WHAT NEEDS TO BE DONE — Look below for the line that has "默认情况下其只会对复杂对象做". Set down the lines from there through the line that has "[useMemo 官方文档]", exactly as written.

━━━━━━━━━━━━━━━━━━━━

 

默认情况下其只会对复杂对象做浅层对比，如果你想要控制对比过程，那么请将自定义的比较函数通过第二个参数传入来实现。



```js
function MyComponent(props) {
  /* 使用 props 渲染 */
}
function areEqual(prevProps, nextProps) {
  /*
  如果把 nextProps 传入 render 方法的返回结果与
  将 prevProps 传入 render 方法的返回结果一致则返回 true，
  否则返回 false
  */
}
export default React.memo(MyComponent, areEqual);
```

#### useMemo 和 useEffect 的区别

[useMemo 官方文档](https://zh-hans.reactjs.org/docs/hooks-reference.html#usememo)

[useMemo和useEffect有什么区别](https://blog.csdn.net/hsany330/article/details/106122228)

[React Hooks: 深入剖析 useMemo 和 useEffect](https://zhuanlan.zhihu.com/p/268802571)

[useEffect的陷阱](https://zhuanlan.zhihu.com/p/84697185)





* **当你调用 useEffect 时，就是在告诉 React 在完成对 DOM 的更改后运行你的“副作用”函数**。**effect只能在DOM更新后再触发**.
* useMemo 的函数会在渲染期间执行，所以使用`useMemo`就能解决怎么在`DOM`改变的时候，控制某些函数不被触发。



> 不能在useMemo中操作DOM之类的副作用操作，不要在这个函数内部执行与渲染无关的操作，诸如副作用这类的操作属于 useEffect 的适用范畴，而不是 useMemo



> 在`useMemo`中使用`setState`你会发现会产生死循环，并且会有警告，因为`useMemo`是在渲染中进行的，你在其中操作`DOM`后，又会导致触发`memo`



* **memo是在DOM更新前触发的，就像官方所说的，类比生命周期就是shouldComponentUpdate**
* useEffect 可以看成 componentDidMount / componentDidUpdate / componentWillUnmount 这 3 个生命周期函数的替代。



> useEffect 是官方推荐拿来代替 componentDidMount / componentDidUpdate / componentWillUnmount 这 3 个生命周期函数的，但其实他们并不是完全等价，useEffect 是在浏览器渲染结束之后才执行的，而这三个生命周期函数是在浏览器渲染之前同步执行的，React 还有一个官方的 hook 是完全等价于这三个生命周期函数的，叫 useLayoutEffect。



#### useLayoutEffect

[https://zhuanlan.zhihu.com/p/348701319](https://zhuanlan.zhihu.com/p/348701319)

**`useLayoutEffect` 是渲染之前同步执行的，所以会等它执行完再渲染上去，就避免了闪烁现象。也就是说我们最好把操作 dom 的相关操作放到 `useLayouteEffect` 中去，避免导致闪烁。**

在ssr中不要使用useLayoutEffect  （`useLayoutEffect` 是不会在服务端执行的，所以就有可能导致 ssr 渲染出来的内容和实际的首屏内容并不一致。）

━━━━━━━━━━━━━━━━━━━━

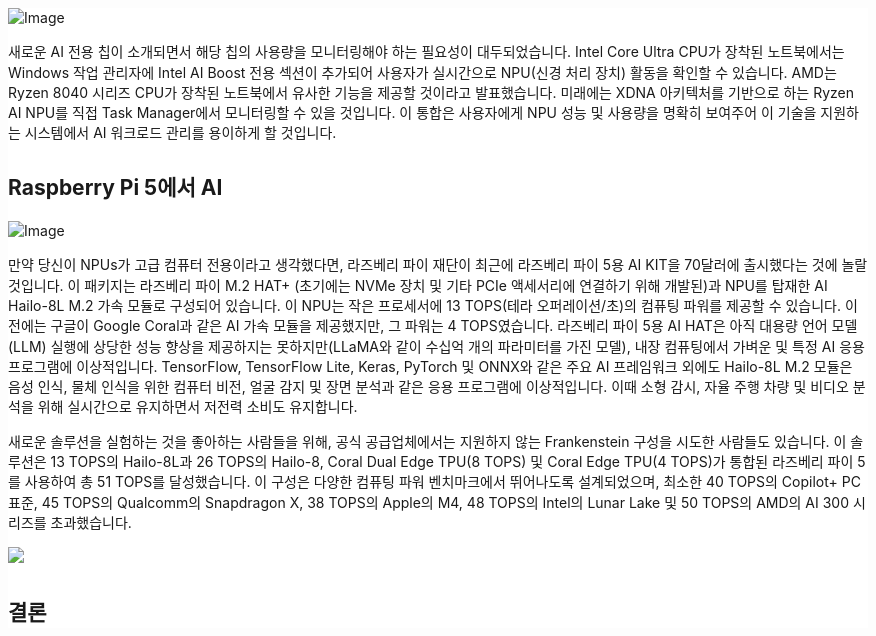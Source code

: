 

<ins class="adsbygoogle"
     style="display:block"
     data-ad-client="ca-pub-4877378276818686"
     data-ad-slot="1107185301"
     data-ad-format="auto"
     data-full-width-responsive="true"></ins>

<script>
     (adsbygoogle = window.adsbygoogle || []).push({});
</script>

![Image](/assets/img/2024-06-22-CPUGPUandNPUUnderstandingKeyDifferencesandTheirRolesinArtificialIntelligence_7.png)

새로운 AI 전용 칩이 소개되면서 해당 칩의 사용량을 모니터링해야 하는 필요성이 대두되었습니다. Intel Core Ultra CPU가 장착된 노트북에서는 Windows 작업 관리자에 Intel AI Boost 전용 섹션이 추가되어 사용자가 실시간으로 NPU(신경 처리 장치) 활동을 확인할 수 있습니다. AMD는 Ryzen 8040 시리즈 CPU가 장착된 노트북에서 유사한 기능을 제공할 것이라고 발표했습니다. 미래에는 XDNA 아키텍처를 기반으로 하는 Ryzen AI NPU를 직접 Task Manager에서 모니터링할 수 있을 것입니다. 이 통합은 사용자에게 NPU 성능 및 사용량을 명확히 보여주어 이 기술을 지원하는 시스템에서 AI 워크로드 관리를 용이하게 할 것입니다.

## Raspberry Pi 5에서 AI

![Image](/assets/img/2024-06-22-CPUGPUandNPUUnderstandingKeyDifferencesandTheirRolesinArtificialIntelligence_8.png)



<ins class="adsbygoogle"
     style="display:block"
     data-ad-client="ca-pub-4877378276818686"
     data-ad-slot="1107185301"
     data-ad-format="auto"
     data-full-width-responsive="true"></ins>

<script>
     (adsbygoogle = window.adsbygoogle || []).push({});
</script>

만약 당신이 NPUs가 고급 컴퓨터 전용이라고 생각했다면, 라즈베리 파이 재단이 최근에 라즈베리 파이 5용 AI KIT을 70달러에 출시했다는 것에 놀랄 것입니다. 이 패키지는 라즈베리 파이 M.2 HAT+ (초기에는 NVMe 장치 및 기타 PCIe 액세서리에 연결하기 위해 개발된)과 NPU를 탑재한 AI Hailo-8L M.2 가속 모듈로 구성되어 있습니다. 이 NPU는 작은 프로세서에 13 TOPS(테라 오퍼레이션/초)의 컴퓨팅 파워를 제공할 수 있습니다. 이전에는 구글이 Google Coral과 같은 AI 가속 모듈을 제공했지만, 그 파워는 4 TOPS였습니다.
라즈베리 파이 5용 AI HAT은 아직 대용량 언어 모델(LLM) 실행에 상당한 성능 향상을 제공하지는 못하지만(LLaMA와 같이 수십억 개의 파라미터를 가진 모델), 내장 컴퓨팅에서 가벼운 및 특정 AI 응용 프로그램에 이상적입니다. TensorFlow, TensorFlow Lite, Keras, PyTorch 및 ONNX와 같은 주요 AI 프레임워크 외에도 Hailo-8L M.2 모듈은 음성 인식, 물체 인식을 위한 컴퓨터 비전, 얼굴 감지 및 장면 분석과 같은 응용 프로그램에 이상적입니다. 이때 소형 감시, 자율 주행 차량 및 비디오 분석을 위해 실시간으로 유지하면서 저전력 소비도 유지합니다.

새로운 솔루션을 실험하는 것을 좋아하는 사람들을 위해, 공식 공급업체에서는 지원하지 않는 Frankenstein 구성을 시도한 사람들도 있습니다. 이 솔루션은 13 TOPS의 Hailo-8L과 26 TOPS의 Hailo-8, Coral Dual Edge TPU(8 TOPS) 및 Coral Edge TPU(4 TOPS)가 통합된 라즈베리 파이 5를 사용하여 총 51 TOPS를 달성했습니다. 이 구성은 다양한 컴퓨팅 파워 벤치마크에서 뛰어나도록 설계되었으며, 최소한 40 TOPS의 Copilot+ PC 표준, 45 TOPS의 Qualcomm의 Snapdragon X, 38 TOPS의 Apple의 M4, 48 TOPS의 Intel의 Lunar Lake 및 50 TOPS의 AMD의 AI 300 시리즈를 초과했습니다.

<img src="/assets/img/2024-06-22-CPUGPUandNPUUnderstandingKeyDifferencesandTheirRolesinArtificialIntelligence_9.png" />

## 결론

━━━━━━━━━━━━━━━━━━━━

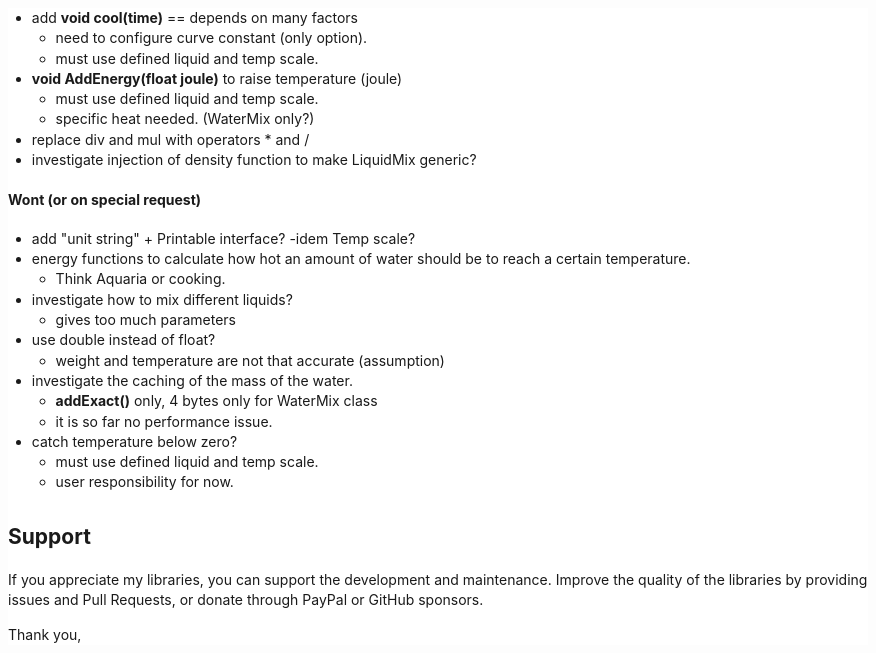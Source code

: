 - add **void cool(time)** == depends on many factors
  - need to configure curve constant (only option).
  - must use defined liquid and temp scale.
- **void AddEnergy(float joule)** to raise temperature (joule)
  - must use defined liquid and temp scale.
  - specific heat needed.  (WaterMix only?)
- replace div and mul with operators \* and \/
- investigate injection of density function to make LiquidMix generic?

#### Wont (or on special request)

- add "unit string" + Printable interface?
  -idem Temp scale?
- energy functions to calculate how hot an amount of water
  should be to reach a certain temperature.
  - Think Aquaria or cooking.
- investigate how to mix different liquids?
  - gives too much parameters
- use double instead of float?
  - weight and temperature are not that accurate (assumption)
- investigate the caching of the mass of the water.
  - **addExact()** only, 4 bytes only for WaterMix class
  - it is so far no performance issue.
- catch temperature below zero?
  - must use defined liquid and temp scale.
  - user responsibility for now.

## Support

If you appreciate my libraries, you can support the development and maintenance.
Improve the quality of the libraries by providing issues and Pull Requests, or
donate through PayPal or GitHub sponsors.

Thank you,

━━━━━━━━━━━━━━━━━━━━

ANSWER —
默认情况下其只会对复杂对象做浅层对比，如果你想要控制对比过程，那么请将自定义的比较函数通过第二个参数传入来实现。



```js
function MyComponent(props) {
  /* 使用 props 渲染 */
}
function areEqual(prevProps, nextProps) {
  /*
  如果把 nextProps 传入 render 方法的返回结果与
  将 prevProps 传入 render 方法的返回结果一致则返回 true，
  否则返回 false
  */
}
export default React.memo(MyComponent, areEqual);
```

#### useMemo 和 useEffect 的区别

[useMemo 官方文档](https://zh-hans.reactjs.org/docs/hooks-reference.html#usememo)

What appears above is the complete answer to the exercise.